* _DATASET RECORDS_

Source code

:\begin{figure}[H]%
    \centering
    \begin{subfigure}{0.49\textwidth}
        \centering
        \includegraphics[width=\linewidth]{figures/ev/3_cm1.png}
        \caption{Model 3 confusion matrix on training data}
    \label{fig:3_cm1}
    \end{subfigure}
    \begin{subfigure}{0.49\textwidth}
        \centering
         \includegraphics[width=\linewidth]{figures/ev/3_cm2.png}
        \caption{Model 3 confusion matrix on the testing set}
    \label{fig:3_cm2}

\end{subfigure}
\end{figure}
---
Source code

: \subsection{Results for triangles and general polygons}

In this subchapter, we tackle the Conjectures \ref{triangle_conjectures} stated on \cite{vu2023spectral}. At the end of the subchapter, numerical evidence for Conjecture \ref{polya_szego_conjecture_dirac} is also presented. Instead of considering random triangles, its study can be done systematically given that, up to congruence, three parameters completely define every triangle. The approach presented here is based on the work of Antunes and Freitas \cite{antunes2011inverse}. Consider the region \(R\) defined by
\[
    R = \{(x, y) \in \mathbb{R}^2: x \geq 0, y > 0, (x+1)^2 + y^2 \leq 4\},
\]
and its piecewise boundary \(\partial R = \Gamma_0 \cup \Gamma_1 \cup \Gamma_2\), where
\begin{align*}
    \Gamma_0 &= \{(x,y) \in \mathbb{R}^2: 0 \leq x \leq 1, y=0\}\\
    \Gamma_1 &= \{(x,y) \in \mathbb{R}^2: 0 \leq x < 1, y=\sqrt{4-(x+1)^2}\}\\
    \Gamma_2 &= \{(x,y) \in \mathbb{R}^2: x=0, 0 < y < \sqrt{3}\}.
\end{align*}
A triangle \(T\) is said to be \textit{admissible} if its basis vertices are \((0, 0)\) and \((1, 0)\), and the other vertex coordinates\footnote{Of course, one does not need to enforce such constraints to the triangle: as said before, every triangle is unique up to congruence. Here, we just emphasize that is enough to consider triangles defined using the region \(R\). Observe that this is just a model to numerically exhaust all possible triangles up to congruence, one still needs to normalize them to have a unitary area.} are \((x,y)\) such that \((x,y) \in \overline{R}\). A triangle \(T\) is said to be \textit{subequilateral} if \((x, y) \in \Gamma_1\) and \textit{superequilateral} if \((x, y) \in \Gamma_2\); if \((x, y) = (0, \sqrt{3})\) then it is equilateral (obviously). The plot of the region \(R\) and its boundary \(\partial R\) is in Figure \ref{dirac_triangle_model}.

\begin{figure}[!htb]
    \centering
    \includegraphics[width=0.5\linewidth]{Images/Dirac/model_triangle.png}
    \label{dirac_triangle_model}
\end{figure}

* _PROMPT_
Each line containing "boundary" belongs in the answer; pick these out of the material and copy them.

* _FINISHED EXERCISE_
and its piecewise boundary \(\partial R = \Gamma_0 \cup \Gamma_1 \cup \Gamma_2\), where
A triangle \(T\) is said to be \textit{admissible} if its basis vertices are \((0, 0)\) and \((1, 0)\), and the other vertex coordinates\footnote{Of course, one does not need to enforce such constraints to the triangle: as said before, every triangle is unique up to congruence. Here, we just emphasize that is enough to consider triangles defined using the region \(R\). Observe that this is just a model to numerically exhaust all possible triangles up to congruence, one still needs to normalize them to have a unitary area.} are \((x,y)\) such that \((x,y) \in \overline{R}\). A triangle \(T\) is said to be \textit{subequilateral} if \((x, y) \in \Gamma_1\) and \textit{superequilateral} if \((x, y) \in \Gamma_2\); if \((x, y) = (0, \sqrt{3})\) then it is equilateral (obviously). The plot of the region \(R\) and its boundary \(\partial R\) is in Figure \ref{dirac_triangle_model}.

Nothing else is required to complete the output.